Saved entries:
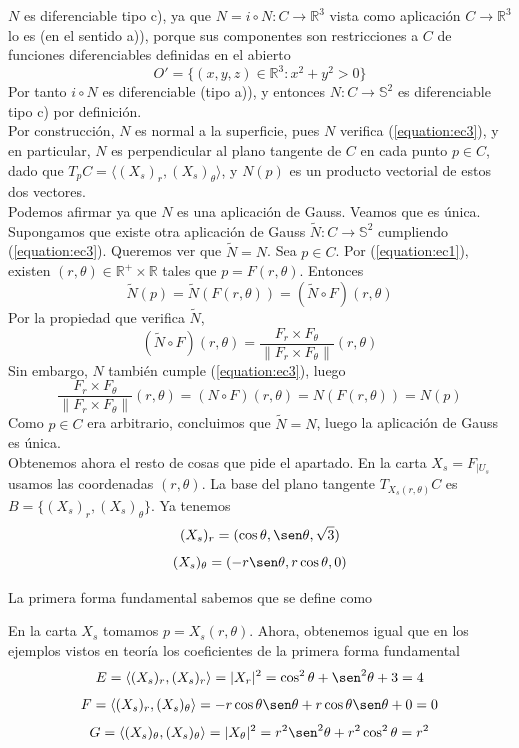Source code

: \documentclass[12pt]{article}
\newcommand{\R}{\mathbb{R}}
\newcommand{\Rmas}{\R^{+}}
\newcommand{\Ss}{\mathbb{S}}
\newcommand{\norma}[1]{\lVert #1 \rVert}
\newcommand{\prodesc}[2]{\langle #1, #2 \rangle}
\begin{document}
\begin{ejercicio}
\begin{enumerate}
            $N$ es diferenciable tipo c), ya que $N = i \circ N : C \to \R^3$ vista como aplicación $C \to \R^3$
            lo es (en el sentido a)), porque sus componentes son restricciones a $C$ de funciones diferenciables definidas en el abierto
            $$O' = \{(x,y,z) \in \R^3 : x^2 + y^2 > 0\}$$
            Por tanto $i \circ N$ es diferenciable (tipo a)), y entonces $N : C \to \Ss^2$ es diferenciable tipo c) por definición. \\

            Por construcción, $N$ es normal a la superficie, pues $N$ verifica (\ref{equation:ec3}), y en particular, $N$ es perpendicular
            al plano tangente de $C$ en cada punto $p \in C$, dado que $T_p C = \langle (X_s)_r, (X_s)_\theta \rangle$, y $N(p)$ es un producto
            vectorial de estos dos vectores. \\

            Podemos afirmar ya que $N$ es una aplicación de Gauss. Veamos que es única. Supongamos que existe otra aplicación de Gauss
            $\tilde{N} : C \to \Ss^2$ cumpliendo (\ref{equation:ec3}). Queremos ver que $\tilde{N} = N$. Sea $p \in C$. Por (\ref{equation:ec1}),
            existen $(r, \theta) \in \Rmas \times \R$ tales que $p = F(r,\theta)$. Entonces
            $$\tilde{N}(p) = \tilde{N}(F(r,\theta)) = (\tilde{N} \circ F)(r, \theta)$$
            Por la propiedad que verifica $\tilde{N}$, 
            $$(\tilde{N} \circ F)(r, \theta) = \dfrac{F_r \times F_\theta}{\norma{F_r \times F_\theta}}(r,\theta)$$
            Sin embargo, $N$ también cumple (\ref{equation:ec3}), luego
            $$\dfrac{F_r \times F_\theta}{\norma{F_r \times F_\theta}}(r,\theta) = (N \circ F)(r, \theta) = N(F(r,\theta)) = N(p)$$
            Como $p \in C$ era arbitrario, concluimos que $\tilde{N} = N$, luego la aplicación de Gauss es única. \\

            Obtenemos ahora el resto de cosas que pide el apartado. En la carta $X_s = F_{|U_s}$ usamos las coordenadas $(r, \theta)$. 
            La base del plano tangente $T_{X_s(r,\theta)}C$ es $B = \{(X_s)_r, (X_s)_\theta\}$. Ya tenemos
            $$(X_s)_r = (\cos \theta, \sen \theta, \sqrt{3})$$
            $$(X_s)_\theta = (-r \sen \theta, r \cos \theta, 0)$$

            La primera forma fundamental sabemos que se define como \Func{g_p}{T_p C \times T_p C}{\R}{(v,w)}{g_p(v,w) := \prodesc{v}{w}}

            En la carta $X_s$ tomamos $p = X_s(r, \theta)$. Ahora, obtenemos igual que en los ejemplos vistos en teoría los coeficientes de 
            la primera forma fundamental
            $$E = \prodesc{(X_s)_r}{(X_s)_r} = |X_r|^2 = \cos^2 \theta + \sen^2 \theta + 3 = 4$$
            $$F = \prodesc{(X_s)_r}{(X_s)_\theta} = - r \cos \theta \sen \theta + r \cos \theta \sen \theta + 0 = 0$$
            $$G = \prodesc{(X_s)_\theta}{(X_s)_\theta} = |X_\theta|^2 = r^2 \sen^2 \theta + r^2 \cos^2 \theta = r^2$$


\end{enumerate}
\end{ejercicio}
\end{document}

* Task objective:
Reproduce, word for word, every line from the start of the records down to and including the line with "Como $p \in"; skip the pictures.

* Written reply:
Source code

: \documentclass[12pt]{article}
\newcommand{\R}{\mathbb{R}}
\newcommand{\Rmas}{\R^{+}}
\newcommand{\Ss}{\mathbb{S}}
\newcommand{\norma}[1]{\lVert #1 \rVert}
\newcommand{\prodesc}[2]{\langle #1, #2 \rangle}
\begin{document}
\begin{ejercicio}
\begin{enumerate}
            $N$ es diferenciable tipo c), ya que $N = i \circ N : C \to \R^3$ vista como aplicación $C \to \R^3$
            lo es (en el sentido a)), porque sus componentes son restricciones a $C$ de funciones diferenciables definidas en el abierto
            $$O' = \{(x,y,z) \in \R^3 : x^2 + y^2 > 0\}$$
            Por tanto $i \circ N$ es diferenciable (tipo a)), y entonces $N : C \to \Ss^2$ es diferenciable tipo c) por definición. \\

            Por construcción, $N$ es normal a la superficie, pues $N$ verifica (\ref{equation:ec3}), y en particular, $N$ es perpendicular
            al plano tangente de $C$ en cada punto $p \in C$, dado que $T_p C = \langle (X_s)_r, (X_s)_\theta \rangle$, y $N(p)$ es un producto
            vectorial de estos dos vectores. \\

            Podemos afirmar ya que $N$ es una aplicación de Gauss. Veamos que es única. Supongamos que existe otra aplicación de Gauss
            $\tilde{N} : C \to \Ss^2$ cumpliendo (\ref{equation:ec3}). Queremos ver que $\tilde{N} = N$. Sea $p \in C$. Por (\ref{equation:ec1}),
            existen $(r, \theta) \in \Rmas \times \R$ tales que $p = F(r,\theta)$. Entonces
            $$\tilde{N}(p) = \tilde{N}(F(r,\theta)) = (\tilde{N} \circ F)(r, \theta)$$
            Por la propiedad que verifica $\tilde{N}$, 
            $$(\tilde{N} \circ F)(r, \theta) = \dfrac{F_r \times F_\theta}{\norma{F_r \times F_\theta}}(r,\theta)$$
            Sin embargo, $N$ también cumple (\ref{equation:ec3}), luego
            $$\dfrac{F_r \times F_\theta}{\norma{F_r \times F_\theta}}(r,\theta) = (N \circ F)(r, \theta) = N(F(r,\theta)) = N(p)$$
            Como $p \in C$ era arbitrario, concluimos que $\tilde{N} = N$, luego la aplicación de Gauss es única. \\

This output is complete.